Dataset entries
▶

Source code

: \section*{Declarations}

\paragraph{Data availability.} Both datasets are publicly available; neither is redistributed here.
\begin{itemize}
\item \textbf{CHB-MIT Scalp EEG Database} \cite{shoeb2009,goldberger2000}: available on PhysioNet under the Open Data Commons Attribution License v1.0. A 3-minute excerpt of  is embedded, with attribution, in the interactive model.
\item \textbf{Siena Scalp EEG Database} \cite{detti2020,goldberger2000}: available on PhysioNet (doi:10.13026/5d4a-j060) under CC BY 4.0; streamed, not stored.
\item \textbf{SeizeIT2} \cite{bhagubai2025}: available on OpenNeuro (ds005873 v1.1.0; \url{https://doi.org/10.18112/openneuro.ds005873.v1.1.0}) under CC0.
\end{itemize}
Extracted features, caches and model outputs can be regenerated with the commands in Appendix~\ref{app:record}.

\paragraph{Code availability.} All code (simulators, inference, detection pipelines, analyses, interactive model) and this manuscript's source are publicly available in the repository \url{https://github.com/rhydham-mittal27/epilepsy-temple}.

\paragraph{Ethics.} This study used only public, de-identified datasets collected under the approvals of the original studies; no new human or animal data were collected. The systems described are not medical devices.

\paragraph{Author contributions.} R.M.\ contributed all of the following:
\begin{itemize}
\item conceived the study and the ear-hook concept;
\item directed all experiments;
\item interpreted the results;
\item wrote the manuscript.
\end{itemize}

◀
▶

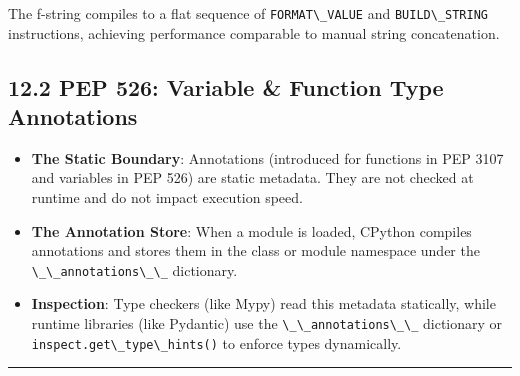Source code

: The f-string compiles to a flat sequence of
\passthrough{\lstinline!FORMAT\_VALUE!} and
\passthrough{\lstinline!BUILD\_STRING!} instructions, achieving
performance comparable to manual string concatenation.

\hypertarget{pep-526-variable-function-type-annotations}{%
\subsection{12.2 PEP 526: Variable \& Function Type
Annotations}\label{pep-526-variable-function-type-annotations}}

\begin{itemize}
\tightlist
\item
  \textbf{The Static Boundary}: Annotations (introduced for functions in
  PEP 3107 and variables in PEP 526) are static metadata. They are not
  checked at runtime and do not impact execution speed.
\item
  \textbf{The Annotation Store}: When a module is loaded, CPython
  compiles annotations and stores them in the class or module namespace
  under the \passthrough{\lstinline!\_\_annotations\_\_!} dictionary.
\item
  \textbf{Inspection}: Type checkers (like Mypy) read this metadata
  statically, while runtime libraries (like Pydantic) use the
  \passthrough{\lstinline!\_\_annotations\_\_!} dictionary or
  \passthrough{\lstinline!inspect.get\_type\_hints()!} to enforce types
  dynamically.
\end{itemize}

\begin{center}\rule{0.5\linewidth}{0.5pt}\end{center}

◀

### YOUR INSTRUCTIONS:
In the records, locate each line holding the string "availability" and copy it.

### REPLY:
\paragraph{Data availability.} Both datasets are publicly available; neither is redistributed here.
\paragraph{Code availability.} All code (simulators, inference, detection pipelines, analyses, interactive model) and this manuscript's source are publicly available in the repository \url{https://github.com/rhydham-mittal27/epilepsy-temple}.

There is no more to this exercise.